By mistake I removed the content of the last comments. I was given an alternative "Delete" or "Remove Content?" I won't do anything next time.

Sorry

Anonymous said...

"Take a look at some of the plenary and keynote speakers: Irwin Cotler, Jeffrey Herf, Richard Landes, Deborah Lipstadt, Meir Litvak, Menahem Milson, Dina Porat, Milton Shain, Bassam Tibi (the token "good Muslim") and Ruth Wisse. Looks more like a conference sponsored by the Zionist Organization of America. "

And then you dare to promote Finkelstein who encourages Hizbullah to go to war with Israel. What a shameful post. Your extremism is a wonder to behold. It's a good thing Yom Kippur is upon us because it gives you an opportunity to beg for forgiveness.

Jerry Haber said...

Anonymous,

Your comment is abusive and irrelevant to my post. Why did I publish it? Just to show you what I mean by "abusive and irrelevant"

Irrelevant, because it has nothing to do with the question of balance at an anti-Semitism conference. So what if Finkelstein expressed support for Hizbollah? What does that have to do with the subject of my post? Much of what is called "The New Anti-Semitism" is neither new nor anti-Semitic. Wouldn't it make sense to hear that thesis discussed?

Abusive...well, maybe you are used to worse abuse and don't think so. I'll let others judge

Anonymous said...

It is abusive to label your views extremist? Or to claim that you should beg forgiveness from those you slander?

My comment is right on point. Your post states, "A more insidious form of Jew-hatred is now being peddled by the right-wingers who demonize progressive Jewish and non-Jewish voices." It is actually the opposite here, isn't it? You are peddling Jew-hatred of individuals whose views are decent and centrist. Irwin Cotler? Are you serious? Deborah Lipstadt? Who is demonizing whom? Who is serving on a platter to real anti-semites the very recipe with which to attack Jews and Israel?

Have you seen Finkelstein speak to a crowd? I have. He feeds hatred of Israel and of Israel's supporters to a degree that makes you look like Menachem Begin. His book about the so-called Holocaust "industry" is a repugnant tome that feeds into hatred of Jews spectacularly. And yet, in a post about a conference regarding Jew bashing, you not only bash decent Jews but you recommend one who has made his life's work one long screed against the vast majority of Jews.

Of course, if I had explained all of this in the first place, then you would have called my comment "long-winded."

Jerry Haber said...

Anonymous you wrote,

My comment is right on point.

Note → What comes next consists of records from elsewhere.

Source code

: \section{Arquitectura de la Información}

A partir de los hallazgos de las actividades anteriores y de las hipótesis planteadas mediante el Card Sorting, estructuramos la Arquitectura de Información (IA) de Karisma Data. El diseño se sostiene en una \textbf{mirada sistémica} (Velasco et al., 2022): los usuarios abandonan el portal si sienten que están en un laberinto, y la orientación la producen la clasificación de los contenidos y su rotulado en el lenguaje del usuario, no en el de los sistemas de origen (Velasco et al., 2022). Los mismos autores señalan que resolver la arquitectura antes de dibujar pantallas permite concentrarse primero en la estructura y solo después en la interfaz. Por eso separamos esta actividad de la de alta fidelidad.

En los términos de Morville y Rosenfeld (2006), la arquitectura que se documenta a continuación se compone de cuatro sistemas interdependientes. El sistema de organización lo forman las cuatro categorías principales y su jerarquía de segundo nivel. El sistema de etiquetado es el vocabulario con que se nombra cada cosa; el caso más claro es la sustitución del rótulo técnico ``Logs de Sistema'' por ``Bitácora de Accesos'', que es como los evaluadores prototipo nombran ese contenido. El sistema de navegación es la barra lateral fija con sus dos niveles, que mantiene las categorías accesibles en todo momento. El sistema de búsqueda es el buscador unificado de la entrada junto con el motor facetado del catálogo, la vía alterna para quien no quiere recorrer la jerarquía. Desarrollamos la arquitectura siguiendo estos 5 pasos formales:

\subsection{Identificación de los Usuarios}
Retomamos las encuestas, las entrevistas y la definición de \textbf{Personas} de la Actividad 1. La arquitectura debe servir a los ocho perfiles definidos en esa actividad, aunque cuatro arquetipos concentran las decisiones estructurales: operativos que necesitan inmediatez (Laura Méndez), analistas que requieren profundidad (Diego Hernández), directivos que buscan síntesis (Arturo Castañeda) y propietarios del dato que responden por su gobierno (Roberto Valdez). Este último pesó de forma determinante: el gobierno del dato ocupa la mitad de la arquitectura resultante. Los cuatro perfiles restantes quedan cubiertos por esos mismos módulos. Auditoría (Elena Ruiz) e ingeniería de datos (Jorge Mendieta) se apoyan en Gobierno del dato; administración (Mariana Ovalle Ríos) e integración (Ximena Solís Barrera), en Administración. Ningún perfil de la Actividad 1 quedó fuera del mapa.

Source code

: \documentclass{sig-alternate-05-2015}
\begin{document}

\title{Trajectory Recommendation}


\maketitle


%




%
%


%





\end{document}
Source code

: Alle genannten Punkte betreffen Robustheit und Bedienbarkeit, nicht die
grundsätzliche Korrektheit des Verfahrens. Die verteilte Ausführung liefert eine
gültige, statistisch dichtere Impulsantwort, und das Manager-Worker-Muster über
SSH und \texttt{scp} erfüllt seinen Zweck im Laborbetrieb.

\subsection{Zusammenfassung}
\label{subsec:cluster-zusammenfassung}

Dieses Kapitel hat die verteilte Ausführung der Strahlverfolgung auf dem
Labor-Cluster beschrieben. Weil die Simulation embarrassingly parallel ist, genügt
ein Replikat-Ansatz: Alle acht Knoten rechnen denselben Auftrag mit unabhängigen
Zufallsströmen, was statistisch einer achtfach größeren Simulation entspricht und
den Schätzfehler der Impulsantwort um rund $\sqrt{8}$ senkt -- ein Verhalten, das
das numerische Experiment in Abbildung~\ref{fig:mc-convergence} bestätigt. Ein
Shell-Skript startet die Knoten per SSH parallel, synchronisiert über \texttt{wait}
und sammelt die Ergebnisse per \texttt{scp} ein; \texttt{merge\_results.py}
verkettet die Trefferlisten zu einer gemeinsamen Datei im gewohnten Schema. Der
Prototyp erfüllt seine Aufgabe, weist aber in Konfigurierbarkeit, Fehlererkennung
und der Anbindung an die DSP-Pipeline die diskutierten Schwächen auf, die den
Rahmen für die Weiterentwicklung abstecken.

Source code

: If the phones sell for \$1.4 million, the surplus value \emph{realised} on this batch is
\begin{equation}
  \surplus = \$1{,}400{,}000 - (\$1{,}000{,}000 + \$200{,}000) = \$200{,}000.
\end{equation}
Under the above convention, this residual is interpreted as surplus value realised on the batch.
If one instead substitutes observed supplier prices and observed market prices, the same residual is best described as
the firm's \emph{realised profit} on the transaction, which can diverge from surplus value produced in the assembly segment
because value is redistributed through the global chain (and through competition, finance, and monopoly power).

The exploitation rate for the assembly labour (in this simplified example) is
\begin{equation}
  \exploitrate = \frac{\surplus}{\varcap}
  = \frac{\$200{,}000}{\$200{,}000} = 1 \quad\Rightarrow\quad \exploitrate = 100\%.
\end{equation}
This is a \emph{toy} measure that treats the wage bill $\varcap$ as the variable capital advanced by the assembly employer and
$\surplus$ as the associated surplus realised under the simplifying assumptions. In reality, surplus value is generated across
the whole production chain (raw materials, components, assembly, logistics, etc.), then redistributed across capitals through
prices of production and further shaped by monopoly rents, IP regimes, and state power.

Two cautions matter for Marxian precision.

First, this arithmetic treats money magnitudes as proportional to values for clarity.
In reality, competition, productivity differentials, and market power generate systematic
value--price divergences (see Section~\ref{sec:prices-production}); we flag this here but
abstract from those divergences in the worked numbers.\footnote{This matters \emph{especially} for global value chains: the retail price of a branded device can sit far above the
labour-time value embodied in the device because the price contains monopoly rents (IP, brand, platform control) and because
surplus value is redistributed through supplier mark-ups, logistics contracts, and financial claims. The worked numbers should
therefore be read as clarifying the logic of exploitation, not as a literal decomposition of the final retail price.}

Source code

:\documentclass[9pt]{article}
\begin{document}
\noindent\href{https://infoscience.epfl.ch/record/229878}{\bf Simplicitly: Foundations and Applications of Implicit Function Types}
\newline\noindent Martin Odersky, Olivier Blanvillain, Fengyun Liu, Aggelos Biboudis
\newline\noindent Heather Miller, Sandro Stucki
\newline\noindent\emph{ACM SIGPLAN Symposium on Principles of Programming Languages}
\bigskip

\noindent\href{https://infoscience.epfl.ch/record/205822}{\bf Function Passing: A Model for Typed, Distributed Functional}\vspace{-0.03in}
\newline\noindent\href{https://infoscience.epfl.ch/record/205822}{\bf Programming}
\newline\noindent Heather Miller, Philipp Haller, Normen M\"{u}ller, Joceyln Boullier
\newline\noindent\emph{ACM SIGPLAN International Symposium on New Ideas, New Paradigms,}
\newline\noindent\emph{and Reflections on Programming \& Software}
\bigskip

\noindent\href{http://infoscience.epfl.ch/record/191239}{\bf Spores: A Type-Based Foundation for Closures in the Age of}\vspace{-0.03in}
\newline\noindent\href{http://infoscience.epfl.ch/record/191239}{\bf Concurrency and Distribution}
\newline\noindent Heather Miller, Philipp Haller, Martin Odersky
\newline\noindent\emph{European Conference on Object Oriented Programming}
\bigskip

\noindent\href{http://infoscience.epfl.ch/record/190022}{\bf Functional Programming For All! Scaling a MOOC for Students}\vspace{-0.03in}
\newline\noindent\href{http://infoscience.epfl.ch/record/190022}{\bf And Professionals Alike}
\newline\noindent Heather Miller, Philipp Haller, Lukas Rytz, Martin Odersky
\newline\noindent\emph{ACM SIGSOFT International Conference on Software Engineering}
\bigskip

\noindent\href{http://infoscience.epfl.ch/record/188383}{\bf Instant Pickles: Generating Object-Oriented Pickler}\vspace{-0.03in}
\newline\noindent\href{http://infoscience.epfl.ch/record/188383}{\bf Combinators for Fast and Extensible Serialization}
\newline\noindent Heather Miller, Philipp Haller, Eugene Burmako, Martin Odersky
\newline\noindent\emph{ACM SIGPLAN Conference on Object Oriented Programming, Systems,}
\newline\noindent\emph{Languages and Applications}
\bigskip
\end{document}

Your post states, "A more insidious form of Jew-hatred is now being peddled by the right-wingers who demonize progressive Jewish and non-Jewish voices." It is actually the opposite here, isn't it? You are peddling Jew-hatred of individuals whose views are decent and centrist. Irwin Cotler? Are you serious? Deborah Lipstadt?

Uh, you seem to have a reading problem my friend. The fact that I mentioned Deborah Lipstadt and Irwin Cotler earlier in the post didn't have anything to do with the line you quoted. I was not at all implying that they are "right-wingers who demonize progressive Jewish and non-Jewish voices". In fact, I didn't mention any of those by name. (You seem to fit the bill, but how could I have known that?)

Anyway, I certainly wasn't claiming that all or even most of the participants at the conference were "right wing demonizers". All I said of them was that the ones I recognize had politics running from liberal hawk to neocons, with a sprinkling of settlers. I suppose that hit 80% of the Jews in the group. I didn't see progressive voices among the speakers.

As for Finkelstein, I assure what Israel does on an ordinary day in the West Bank feeds Jews hatred infinitely more than a hundred books written by Finkelstein, who hasn't a drop of anti-Semitism in his blood. Needless to say, in both instances, both parties are doing what they think is right. This "feeding anti-Semitism" business is for the birds.

Have a happy Sukkot!

benjamin said...

You seem to be confusing "academic" wth "inclusive." Academic writing is a method and to a certain extent a style. An academic conference presents papers that have been written using this method. It is not required to present all political views on the matter. You're objections here are simply irrelevant.

Jerry Haber said...

benjamin, the conference was not on academic writing. I have no idea where you get your ideas from. One of the main goals of the academy is the search for truth. Academic writing with footnotes in the service of crackpot and tendentious theories is indeed possible, but it is a violation of the spirit and the principles of the academy.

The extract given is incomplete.